Insulting a mayor to become a criminal offence, French Justice Minister says

Any insult targeted at a French mayor will now be treated as contempt - an offence that carries a maximum penalty of community service or a €7,500 fine - France's justice minister has announced.

Insulting a mayor to become a criminal offence, French Justice Minister says
French Minister of Justice, Eric Dupond-Moretti leaving the Elysée.
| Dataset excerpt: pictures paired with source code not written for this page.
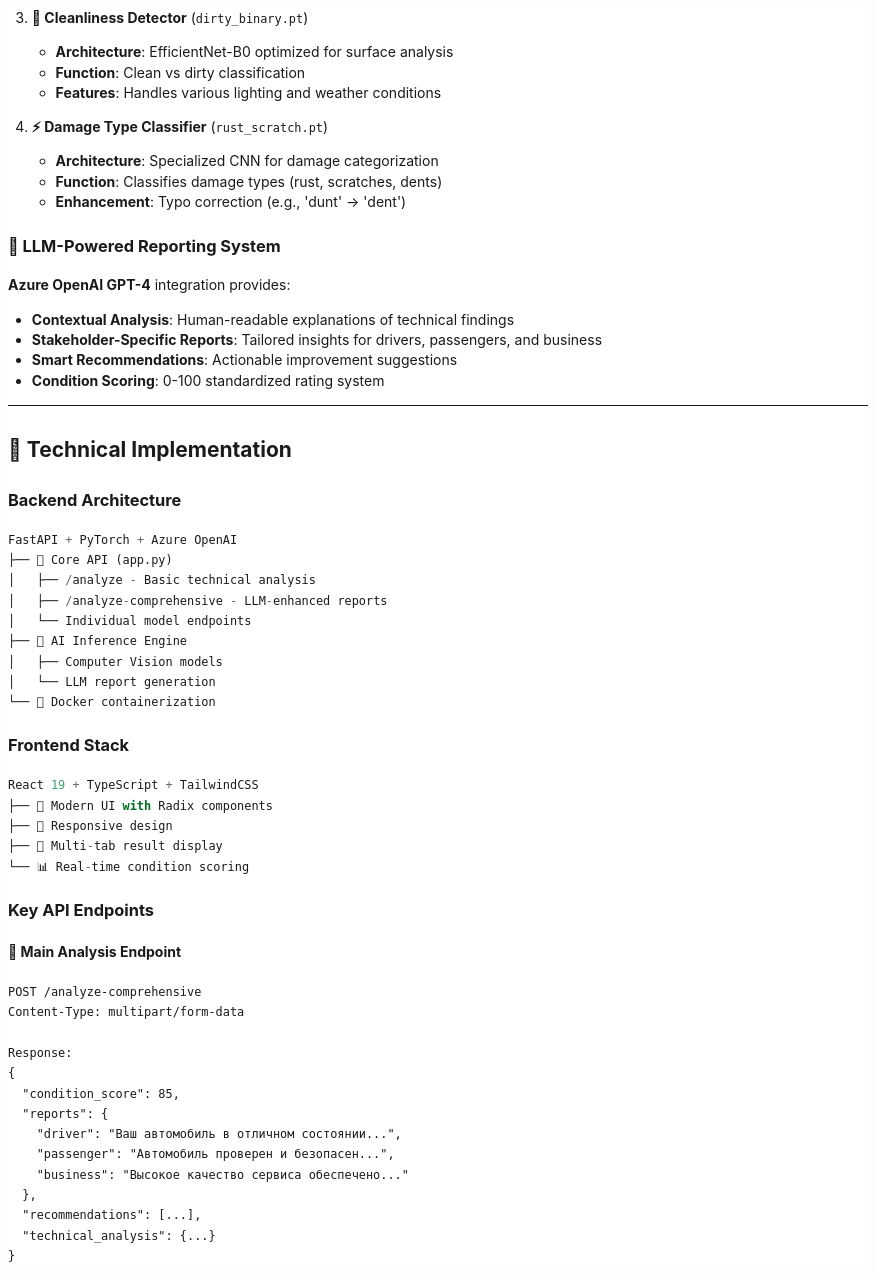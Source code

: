 3. **🧽 Cleanliness Detector** (`dirty_binary.pt`)
   - **Architecture**: EfficientNet-B0 optimized for surface analysis
   - **Function**: Clean vs dirty classification
   - **Features**: Handles various lighting and weather conditions

4. **⚡ Damage Type Classifier** (`rust_scratch.pt`)
   - **Architecture**: Specialized CNN for damage categorization
   - **Function**: Classifies damage types (rust, scratches, dents)
   - **Enhancement**: Typo correction (e.g., 'dunt' → 'dent')

### **🤖 LLM-Powered Reporting System**
**Azure OpenAI GPT-4** integration provides:
- **Contextual Analysis**: Human-readable explanations of technical findings
- **Stakeholder-Specific Reports**: Tailored insights for drivers, passengers, and business
- **Smart Recommendations**: Actionable improvement suggestions
- **Condition Scoring**: 0-100 standardized rating system

---

## 🚀 **Technical Implementation**

### **Backend Architecture**
```python
FastAPI + PyTorch + Azure OpenAI
├── 🔧 Core API (app.py)
│   ├── /analyze - Basic technical analysis
│   ├── /analyze-comprehensive - LLM-enhanced reports
│   └── Individual model endpoints
├── 🧠 AI Inference Engine
│   ├── Computer Vision models
│   └── LLM report generation
└── 🐳 Docker containerization
```

### **Frontend Stack**
```typescript
React 19 + TypeScript + TailwindCSS
├── 🎨 Modern UI with Radix components
├── 📱 Responsive design
├── 🔄 Multi-tab result display
└── 📊 Real-time condition scoring
```

### **Key API Endpoints**

#### **🎯 Main Analysis Endpoint**
```http
POST /analyze-comprehensive
Content-Type: multipart/form-data

Response:
{
  "condition_score": 85,
  "reports": {
    "driver": "Ваш автомобиль в отличном состоянии...",
    "passenger": "Автомобиль проверен и безопасен...",
    "business": "Высокое качество сервиса обеспечено..."
  },
  "recommendations": [...],
  "technical_analysis": {...}
}
```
Photo: AFP

“Any attack perpetuated against a mayor is an attack perpetuated against the Republic”, warned French Minister of Justice Eric Dupond-Moretti on Wednesday after a ministerial meeting to which local mayor associations were invited, according to BFMTV.

As France is facing increasing violent behaviour targeted towards its elected representatives, he announced that insulting a mayor would now be treated as an offence of contempt, whereas before it was qualified as an “insult”.

The offence of contempt carries a maximum penalty of community service of up to 280 hours or a maximum fine of €7,500 under French law.

The Minister said he will put the idea to the public prosecutor’s department because “a mayor who is insulted is a mayor who, in legal terms, is abused”.

Local councillors have previously criticised the French justice system for being to slow when it came to them being assaulted.

Eric Dupont-Moretti promised that from now on there will be “a systematic, immediate and proportionate answer” to any aggression.

According to the latest numbers published by l’Association des maires de France, at least 233 mayors were attacked from January to July 2020. They were 383 in 2019 and 361 in 2018. 

Mayors are hugely important within the French political system, they have wide-ranging powers and represent a wide range of communities, from small villages to jobs with a multi-million euro annual budget such as the Mayor of Paris. 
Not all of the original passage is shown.